Record set:
◇ ◇ ◇ ◇ ◇
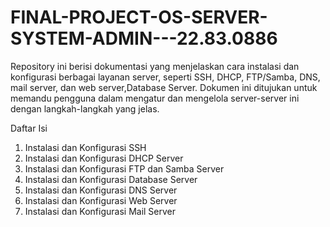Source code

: # FINAL-PROJECT-OS-SERVER-SYSTEM-ADMIN---22.83.0886
Repository ini berisi dokumentasi yang menjelaskan cara instalasi dan konfigurasi berbagai layanan server, seperti SSH, DHCP, FTP/Samba, DNS, mail server, dan web server,Database Server. Dokumen ini ditujukan untuk memandu pengguna dalam mengatur dan mengelola server-server ini dengan langkah-langkah yang jelas.

Daftar Isi
1. Instalasi dan Konfigurasi SSH
2. Instalasi dan Konfigurasi DHCP Server
3. Instalasi dan Konfigurasi FTP dan Samba Server
4. Instalasi dan Konfigurasi Database Server
5. Instalasi dan Konfigurasi DNS Server
6. Instalasi dan Konfigurasi Web Server
7. Instalasi dan Konfigurasi Mail Server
◇ ◇ ◇ ◇ ◇
The task: Take the line containing "3. Instalasi dan" and each line after it up to the last line of the listing, and print them exactly.

Response:
3. Instalasi dan Konfigurasi FTP dan Samba Server
4. Instalasi dan Konfigurasi Database Server
5. Instalasi dan Konfigurasi DNS Server
6. Instalasi dan Konfigurasi Web Server
7. Instalasi dan Konfigurasi Mail Server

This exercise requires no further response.